BEGIN Input data

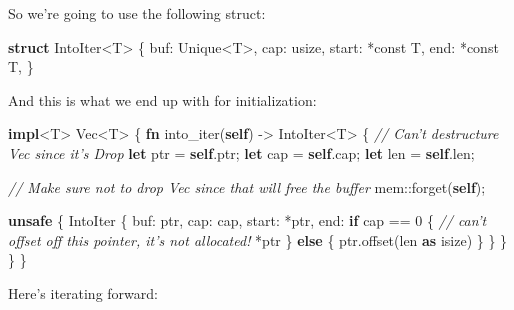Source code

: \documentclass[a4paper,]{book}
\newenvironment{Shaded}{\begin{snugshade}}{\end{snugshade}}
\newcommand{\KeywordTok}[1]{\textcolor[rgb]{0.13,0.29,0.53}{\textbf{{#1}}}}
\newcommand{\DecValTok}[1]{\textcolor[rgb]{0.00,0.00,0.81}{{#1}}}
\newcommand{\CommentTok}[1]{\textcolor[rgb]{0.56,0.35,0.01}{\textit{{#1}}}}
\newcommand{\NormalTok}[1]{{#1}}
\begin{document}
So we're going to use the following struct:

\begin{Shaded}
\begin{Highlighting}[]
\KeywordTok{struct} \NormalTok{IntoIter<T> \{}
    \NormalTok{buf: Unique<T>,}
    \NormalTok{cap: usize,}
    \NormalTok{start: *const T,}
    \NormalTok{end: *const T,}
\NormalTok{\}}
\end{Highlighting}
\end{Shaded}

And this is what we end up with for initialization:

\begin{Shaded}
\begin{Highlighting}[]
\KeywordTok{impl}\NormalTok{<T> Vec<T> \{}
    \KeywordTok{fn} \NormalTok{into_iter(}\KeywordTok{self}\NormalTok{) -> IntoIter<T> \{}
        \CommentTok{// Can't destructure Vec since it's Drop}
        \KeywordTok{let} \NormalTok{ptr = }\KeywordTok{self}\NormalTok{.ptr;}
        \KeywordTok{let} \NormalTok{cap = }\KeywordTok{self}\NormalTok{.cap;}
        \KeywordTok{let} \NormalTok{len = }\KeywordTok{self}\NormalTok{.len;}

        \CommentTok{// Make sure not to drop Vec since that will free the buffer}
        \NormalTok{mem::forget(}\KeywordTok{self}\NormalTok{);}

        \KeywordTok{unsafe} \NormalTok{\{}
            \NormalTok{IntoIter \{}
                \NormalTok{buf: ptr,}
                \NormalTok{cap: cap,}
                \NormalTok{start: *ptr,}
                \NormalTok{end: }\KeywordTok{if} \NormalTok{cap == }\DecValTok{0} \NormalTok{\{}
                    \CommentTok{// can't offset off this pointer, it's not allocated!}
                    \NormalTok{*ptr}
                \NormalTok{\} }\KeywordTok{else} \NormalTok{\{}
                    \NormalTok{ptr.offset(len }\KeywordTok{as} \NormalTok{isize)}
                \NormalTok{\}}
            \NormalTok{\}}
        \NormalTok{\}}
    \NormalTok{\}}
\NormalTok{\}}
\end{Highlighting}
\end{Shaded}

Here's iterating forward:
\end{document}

END Input data
BEGIN Input data

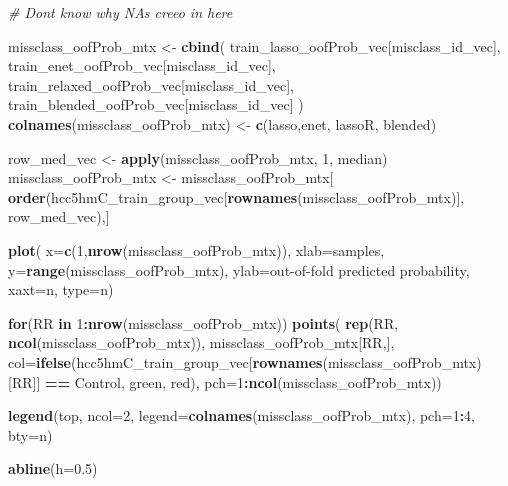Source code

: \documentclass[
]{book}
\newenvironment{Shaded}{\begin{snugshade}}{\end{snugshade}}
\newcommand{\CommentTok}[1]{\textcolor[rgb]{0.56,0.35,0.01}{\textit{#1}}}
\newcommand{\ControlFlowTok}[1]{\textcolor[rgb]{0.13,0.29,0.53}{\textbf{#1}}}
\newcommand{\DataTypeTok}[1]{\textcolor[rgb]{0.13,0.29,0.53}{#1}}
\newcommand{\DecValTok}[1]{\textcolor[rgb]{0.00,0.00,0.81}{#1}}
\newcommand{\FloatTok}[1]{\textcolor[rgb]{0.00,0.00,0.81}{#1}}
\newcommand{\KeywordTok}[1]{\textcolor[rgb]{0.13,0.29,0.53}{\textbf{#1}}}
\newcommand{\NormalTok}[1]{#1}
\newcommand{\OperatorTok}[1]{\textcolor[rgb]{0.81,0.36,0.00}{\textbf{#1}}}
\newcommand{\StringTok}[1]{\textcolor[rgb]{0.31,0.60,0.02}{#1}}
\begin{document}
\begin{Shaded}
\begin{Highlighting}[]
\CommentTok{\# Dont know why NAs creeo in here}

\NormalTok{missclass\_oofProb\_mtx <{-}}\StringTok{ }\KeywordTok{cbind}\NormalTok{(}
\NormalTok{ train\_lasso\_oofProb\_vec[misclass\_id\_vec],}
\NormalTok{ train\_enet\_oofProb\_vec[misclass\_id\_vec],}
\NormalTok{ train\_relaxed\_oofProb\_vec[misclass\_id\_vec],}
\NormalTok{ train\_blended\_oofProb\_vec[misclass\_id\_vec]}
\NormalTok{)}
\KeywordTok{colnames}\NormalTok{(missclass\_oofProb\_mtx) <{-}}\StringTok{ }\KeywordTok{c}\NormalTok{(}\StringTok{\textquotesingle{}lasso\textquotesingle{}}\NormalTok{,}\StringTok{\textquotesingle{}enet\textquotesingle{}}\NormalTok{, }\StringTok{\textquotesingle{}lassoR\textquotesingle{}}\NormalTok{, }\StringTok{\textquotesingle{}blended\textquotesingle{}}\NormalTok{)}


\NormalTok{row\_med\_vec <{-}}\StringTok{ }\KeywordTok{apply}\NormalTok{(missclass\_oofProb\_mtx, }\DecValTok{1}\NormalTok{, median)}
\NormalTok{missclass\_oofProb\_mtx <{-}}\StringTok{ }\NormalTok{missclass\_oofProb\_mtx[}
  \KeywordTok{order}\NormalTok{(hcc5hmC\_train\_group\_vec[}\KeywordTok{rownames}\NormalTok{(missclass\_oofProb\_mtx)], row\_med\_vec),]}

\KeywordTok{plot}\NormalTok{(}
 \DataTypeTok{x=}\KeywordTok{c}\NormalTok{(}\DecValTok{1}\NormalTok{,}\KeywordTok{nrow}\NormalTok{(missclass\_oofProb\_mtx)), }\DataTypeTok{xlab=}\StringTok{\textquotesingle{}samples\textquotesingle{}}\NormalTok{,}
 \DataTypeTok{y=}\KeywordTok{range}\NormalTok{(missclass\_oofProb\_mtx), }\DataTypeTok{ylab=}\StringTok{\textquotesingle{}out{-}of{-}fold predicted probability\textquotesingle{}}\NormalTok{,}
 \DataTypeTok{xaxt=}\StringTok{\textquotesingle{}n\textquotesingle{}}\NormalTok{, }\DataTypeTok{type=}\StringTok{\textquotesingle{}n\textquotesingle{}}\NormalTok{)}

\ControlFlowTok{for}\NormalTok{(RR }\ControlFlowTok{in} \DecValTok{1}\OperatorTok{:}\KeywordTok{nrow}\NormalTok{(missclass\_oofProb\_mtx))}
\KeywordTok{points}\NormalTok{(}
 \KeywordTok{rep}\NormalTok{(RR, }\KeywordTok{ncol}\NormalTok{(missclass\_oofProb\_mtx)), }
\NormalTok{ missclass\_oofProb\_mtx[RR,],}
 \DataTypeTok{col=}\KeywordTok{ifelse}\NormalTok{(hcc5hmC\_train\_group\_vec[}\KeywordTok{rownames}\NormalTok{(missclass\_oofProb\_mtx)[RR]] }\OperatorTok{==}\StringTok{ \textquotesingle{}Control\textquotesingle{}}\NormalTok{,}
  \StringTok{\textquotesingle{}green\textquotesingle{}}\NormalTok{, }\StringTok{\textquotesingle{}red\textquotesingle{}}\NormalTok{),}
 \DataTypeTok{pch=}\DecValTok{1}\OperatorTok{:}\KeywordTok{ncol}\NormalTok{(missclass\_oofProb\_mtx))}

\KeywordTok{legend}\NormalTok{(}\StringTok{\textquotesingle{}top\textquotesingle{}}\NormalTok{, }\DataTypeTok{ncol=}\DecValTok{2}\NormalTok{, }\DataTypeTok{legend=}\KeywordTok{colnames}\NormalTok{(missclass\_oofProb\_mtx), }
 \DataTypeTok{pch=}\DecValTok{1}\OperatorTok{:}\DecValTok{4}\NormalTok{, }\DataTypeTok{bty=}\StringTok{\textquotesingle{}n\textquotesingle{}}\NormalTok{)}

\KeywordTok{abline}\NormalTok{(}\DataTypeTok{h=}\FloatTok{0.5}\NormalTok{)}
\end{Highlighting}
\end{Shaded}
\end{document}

END Input data
BEGIN Input data

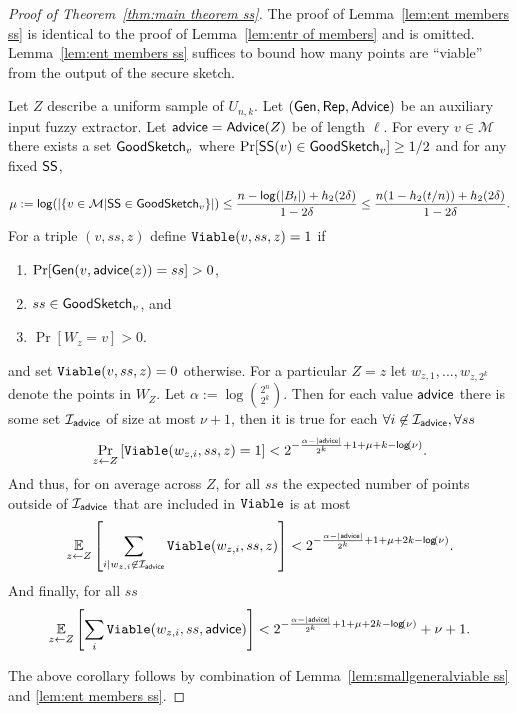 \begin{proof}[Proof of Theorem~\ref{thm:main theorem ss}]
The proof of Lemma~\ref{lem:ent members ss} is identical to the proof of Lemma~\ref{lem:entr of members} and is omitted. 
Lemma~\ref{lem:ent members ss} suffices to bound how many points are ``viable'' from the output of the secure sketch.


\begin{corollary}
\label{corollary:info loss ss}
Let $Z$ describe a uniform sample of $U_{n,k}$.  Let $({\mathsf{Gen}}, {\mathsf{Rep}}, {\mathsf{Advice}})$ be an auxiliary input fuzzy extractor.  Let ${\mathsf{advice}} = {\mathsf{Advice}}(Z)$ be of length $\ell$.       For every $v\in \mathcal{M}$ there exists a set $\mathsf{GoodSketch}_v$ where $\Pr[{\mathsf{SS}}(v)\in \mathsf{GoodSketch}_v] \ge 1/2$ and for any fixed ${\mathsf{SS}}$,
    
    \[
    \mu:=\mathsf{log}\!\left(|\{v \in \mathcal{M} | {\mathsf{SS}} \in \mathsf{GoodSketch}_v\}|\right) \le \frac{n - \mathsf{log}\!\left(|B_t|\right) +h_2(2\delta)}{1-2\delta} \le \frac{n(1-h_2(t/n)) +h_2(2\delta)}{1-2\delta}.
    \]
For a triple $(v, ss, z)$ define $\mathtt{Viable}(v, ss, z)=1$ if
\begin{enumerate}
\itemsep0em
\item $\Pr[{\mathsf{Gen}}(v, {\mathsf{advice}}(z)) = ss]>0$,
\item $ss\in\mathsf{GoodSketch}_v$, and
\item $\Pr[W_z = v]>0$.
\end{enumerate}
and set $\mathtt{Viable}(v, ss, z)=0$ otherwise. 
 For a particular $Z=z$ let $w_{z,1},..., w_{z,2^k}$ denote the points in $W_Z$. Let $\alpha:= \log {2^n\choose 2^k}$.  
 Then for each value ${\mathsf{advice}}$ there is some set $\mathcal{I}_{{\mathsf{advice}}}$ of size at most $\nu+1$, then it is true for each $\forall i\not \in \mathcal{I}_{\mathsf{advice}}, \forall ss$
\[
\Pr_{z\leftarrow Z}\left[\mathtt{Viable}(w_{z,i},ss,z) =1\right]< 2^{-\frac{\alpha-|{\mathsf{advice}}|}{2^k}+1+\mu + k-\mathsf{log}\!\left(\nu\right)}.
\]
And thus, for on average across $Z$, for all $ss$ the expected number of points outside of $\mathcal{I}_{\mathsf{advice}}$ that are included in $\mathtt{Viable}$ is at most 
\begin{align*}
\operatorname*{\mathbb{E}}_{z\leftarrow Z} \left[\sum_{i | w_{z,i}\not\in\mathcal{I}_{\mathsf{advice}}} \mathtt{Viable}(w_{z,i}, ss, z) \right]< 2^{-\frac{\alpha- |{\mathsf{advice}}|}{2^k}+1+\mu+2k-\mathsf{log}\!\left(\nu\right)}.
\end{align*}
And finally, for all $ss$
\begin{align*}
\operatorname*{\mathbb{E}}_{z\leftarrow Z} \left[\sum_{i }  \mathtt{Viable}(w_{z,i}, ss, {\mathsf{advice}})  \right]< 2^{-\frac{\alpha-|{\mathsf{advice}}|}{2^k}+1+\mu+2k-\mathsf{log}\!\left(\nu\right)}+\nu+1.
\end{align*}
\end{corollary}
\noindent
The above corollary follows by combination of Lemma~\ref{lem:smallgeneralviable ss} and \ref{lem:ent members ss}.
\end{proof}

END Input data

Scan the entries above and return each line that holds "this".

And this is what we end up with for initialization:
                    \CommentTok{// can't offset off this pointer, it's not allocated!}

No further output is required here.